----- TASK DATA

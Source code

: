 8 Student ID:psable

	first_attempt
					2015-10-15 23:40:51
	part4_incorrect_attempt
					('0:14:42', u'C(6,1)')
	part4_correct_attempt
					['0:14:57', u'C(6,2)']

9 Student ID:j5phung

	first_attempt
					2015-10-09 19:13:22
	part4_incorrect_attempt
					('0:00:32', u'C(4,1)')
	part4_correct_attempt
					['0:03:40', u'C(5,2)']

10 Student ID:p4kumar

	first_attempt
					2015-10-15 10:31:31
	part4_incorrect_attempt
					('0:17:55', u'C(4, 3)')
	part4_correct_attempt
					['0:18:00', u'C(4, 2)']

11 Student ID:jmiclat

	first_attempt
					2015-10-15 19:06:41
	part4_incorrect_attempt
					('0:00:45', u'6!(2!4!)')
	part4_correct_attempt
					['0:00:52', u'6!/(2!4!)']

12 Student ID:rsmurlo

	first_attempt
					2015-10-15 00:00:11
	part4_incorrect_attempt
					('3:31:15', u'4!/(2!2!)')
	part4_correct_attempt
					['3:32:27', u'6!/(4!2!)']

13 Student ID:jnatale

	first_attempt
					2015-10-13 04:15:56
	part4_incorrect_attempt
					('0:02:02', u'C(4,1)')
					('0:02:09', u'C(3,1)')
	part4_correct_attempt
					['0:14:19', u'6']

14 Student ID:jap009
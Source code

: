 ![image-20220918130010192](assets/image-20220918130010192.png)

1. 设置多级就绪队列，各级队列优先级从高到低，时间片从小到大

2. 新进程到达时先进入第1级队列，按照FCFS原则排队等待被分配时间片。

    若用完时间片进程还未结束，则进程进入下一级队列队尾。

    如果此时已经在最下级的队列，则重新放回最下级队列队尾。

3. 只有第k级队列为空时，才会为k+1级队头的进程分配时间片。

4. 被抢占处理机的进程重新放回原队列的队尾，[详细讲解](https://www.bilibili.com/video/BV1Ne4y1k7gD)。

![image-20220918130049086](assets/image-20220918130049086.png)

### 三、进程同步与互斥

----------

| WHAT YOU HAVE TO DO |
Type the data again exactly. Leave nothing out.

| PROBLEM SOLUTION |
Source code

: 8 Student ID:psable

	first_attempt
					2015-10-15 23:40:51
	part4_incorrect_attempt
					('0:14:42', u'C(6,1)')
	part4_correct_attempt
					['0:14:57', u'C(6,2)']

9 Student ID:j5phung

	first_attempt
					2015-10-09 19:13:22
	part4_incorrect_attempt
					('0:00:32', u'C(4,1)')
	part4_correct_attempt
					['0:03:40', u'C(5,2)']

10 Student ID:p4kumar

	first_attempt
					2015-10-15 10:31:31
	part4_incorrect_attempt
					('0:17:55', u'C(4, 3)')
	part4_correct_attempt
					['0:18:00', u'C(4, 2)']

11 Student ID:jmiclat

	first_attempt
					2015-10-15 19:06:41
	part4_incorrect_attempt
					('0:00:45', u'6!(2!4!)')
	part4_correct_attempt
					['0:00:52', u'6!/(2!4!)']

12 Student ID:rsmurlo

	first_attempt
					2015-10-15 00:00:11
	part4_incorrect_attempt
					('3:31:15', u'4!/(2!2!)')
	part4_correct_attempt
					['3:32:27', u'6!/(4!2!)']

13 Student ID:jnatale

	first_attempt
					2015-10-13 04:15:56
	part4_incorrect_attempt
					('0:02:02', u'C(4,1)')
					('0:02:09', u'C(3,1)')
	part4_correct_attempt
					['0:14:19', u'6']

14 Student ID:jap009
Source code

: ![image-20220918130010192](assets/image-20220918130010192.png)

1. 设置多级就绪队列，各级队列优先级从高到低，时间片从小到大

2. 新进程到达时先进入第1级队列，按照FCFS原则排队等待被分配时间片。

    若用完时间片进程还未结束，则进程进入下一级队列队尾。

    如果此时已经在最下级的队列，则重新放回最下级队列队尾。

3. 只有第k级队列为空时，才会为k+1级队头的进程分配时间片。

4. 被抢占处理机的进程重新放回原队列的队尾，[详细讲解](https://www.bilibili.com/video/BV1Ne4y1k7gD)。

![image-20220918130049086](assets/image-20220918130049086.png)

### 三、进程同步与互斥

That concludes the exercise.